Gespräche und Berichte von Zeitzeug_innen stellen eine spezifische Form eines biografischen Zugangs dar und finden seit vielen Jahren großen Zuspruch in der historischen Bildung zum Nationalsozialismus. Direkte Begegnungen mit Zeitzeug_innen werden vor dem Hintergrund eines nahenden Endes der Zeitzeug_innenschaft immer seltener. Der Begriff des/der Zeitzeug_in umfasst in einem weiteren Verständnis eine Person, die ein historisches Ereignis selbst erlebt hat und darüber berichten kann. Im Rahmen der Geschichtswissenschaft und Erinnerungskultur ist der Begriff jedoch eng geknüpft an Überlebende des Nationalsozialismus und Holocaust. Zeitzeug_innen und deren Berichte sind verbunden mit einer Vorstellung von Authentizität des Erlebten. Mehr noch − Zeitzeug_innen bekommen mit Blick auf die historischen Ereignisse oft die Funktion einer moralischen Instanz zugesprochen. Sie nehmen jedoch eine vermittelnde Position zwischen Vergangenheit und Gegenwart ein, das heißt die Gegenwart hat Einfluss auf die historische Erzählung und deren Deutungen. Dieser Konstruktionscharakter von Geschichte sollte sowohl im Rahmen einer Begegnung, als auch mit Blick auf die pädagogische Arbeit mit Quellen von Zeitzeug_innen berücksichtigt werden, ohne den Wahrheitsgehalt der gemachten Erfahrungen in Frage zu stellen.

Die Begegnung mit einem/einer Zeitzeug_in ist eine besondere Form der Interaktion, die von sehr verschiedenen Perspektiven, Erfahrungen und meist einer großen Differenz im Lebensalter geprägt ist. Aus pädagogischer Perspektive ist es wichtig, die Teilnehmer_innen eines solchen Gesprächs im Vorfeld intensiv vorzubereiten, sowohl mit Blick auf Wissen über die historischen Zusammenhänge wie auch erste biografische Informationen zur Person und Fragen der Bedeutung und Funktionsweisen von Erinnerungen. Der Bericht einer/eines Überlebenden als Zeugnis braucht ein Gegenüber, der/die dieses Zeugnis annimmt und weiter trägt. Somit stellen die konkrete Gesprächssituation, die Bereitschaft des Zuhörens aber auch das gesellschaftliche Umfeld wichtige Voraussetzungen eines solchen Zeitzeug_innenberichts dar. Neben der Vor- ist dabei auch die Nachbereitung einer solchen Begegnung wichtig, um Fragen zu klären und auch mit emotionalen Stimmungen angemessen umgehen zu können.

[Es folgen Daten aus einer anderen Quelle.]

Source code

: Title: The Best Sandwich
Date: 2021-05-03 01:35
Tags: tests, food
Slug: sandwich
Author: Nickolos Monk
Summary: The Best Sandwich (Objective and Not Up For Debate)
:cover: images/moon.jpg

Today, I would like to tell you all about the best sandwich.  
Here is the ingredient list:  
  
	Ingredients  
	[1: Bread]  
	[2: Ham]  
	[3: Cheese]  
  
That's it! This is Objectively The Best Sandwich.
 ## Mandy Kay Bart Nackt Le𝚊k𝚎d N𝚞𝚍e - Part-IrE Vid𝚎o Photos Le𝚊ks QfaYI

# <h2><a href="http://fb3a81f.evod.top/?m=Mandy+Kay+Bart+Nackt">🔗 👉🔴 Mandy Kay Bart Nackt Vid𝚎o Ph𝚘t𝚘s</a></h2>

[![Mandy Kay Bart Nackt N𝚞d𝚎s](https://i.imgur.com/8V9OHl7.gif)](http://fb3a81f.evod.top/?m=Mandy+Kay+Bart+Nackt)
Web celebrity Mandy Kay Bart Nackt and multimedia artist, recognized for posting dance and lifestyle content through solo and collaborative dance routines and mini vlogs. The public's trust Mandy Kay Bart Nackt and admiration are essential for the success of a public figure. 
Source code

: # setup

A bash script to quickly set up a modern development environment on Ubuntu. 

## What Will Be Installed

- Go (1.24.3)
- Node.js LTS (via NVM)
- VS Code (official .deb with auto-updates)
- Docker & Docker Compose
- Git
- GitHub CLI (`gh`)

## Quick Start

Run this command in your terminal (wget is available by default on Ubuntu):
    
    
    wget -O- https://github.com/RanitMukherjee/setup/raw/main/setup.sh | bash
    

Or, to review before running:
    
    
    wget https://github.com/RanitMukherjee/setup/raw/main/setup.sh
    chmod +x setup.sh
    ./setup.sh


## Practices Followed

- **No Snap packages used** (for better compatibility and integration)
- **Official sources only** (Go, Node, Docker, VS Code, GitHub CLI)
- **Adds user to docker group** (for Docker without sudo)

Schüler_innen der Janusz Korczak Schule Wathlingen im Gespräch mit Fanny Heymann, Zeitzeugin und Überlebende des Konzentrationslagers Bergen-Belsen, 2009. Foto: Katrin Unger, Stiftung niedersächsische Gedenkstätten

Schüler_innen der Janusz Korczak Schule Wathlingen im Gespräch mit Fanny Heymann, Zeitzeugin und Überlebende des Konzentrationslagers Bergen-Belsen, 2009. Foto: Katrin Unger, Stiftung niedersächsische Gedenkstätten

Aus einer pädagogischen Perspektive und mit Blick auf unterschiedliche Zielgruppen ist die Arbeit mit biografischen Zugängen und Materialien sehr wertvoll und bildet einen wichtigen Bestandteil einer reflektierten und kritischen historischen Auseinandersetzung. Darüber hinaus kommen diesen Dokumenten in geschichtswissenschaftlicher und erinnerungspolitischer Perspektive eine zentrale Bedeutung für die Auseinandersetzung mit der nationalsozialistischen Verfolgungs- und Vernichtungspolitik und insbesondere auch der Erinnerung an die Opfer zu.